───── Supplied records
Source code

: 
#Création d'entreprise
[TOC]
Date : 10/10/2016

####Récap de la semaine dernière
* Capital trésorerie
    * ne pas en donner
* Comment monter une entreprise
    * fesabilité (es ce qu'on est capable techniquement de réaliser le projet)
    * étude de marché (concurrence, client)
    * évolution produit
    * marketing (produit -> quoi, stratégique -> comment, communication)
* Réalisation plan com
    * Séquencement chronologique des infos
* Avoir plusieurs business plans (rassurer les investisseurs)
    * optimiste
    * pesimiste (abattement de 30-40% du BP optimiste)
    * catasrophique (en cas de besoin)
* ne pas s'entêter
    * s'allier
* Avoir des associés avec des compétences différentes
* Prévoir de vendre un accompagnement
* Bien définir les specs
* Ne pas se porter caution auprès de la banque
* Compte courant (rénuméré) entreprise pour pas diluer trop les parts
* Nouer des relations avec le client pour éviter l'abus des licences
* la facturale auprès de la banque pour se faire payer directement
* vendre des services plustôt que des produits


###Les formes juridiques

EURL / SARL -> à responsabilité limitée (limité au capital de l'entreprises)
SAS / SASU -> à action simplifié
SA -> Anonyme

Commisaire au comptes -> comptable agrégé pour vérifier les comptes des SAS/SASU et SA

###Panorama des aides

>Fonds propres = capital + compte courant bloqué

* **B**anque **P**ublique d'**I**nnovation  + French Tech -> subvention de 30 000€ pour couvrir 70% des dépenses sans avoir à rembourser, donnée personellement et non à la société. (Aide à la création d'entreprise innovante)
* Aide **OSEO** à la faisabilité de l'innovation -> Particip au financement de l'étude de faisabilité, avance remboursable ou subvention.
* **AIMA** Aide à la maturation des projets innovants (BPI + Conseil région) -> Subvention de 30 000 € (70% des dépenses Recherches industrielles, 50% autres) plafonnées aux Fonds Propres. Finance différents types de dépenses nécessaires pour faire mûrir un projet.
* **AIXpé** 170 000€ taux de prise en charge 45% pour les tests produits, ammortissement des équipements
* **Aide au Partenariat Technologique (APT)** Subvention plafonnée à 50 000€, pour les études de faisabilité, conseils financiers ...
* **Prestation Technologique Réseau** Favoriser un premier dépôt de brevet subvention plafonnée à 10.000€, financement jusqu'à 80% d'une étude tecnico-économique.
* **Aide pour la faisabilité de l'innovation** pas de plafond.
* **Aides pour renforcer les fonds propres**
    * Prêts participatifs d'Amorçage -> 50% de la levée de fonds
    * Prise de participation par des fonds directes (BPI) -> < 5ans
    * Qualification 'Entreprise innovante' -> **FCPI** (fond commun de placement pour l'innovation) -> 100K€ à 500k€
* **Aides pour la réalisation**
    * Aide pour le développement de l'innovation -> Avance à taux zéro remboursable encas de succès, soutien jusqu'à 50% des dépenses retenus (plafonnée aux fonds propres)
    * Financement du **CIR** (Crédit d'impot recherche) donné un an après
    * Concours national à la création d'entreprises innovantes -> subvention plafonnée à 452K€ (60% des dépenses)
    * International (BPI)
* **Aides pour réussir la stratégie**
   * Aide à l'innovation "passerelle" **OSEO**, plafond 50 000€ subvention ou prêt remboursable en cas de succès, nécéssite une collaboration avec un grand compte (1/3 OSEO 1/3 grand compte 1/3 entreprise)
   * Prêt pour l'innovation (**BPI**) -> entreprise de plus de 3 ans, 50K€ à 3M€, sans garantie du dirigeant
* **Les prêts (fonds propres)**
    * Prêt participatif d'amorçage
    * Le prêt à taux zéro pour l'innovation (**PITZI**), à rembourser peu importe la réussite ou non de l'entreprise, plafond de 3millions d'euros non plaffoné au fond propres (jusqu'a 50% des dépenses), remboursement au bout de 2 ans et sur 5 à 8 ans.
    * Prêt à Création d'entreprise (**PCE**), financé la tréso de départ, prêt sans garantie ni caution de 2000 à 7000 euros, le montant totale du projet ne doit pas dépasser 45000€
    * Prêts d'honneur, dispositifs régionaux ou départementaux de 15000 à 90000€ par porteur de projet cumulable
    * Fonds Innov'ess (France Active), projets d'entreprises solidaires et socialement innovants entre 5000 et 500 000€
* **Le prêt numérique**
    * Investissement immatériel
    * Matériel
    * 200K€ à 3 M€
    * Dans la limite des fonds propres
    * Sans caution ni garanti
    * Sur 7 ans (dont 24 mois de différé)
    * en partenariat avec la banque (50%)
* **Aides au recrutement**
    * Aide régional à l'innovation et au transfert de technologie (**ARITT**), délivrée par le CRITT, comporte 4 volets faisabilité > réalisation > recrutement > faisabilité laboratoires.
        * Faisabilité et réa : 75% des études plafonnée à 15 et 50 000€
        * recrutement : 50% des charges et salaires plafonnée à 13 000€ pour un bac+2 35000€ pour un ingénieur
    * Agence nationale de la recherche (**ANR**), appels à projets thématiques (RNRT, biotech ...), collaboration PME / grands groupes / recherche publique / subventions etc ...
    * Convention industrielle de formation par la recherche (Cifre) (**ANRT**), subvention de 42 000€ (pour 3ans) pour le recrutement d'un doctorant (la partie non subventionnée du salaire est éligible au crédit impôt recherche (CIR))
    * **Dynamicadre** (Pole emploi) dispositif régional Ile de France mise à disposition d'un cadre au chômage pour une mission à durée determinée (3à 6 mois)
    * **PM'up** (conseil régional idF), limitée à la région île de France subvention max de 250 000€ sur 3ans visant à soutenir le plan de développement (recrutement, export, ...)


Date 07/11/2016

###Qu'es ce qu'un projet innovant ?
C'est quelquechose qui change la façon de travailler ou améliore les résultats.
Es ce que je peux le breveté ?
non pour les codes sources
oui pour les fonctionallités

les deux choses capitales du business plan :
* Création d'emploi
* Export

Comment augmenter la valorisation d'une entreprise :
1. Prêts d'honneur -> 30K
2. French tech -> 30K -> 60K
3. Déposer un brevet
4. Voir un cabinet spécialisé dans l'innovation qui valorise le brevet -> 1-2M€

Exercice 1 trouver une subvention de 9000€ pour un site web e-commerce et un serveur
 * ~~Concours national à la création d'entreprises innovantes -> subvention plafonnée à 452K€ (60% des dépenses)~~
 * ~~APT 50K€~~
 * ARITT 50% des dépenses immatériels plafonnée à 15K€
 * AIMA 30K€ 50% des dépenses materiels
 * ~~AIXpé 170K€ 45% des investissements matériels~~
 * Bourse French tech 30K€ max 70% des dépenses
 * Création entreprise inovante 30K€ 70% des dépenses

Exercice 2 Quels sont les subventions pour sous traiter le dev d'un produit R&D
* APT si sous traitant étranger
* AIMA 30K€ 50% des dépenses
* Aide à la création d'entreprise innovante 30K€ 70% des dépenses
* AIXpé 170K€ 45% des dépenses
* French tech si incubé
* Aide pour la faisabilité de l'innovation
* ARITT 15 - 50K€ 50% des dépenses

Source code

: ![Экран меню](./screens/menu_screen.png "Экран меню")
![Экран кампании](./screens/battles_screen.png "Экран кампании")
──────────
Task prompt:
Every line of the data above that includes "OSEO" should be listed.

Exercise response:
* Aide **OSEO** à la faisabilité de l'innovation -> Particip au financement de l'étude de faisabilité, avance remboursable ou subvention.
   * Aide à l'innovation "passerelle" **OSEO**, plafond 50 000€ subvention ou prêt remboursable en cas de succès, nécéssite une collaboration avec un grand compte (1/3 OSEO 1/3 grand compte 1/3 entreprise)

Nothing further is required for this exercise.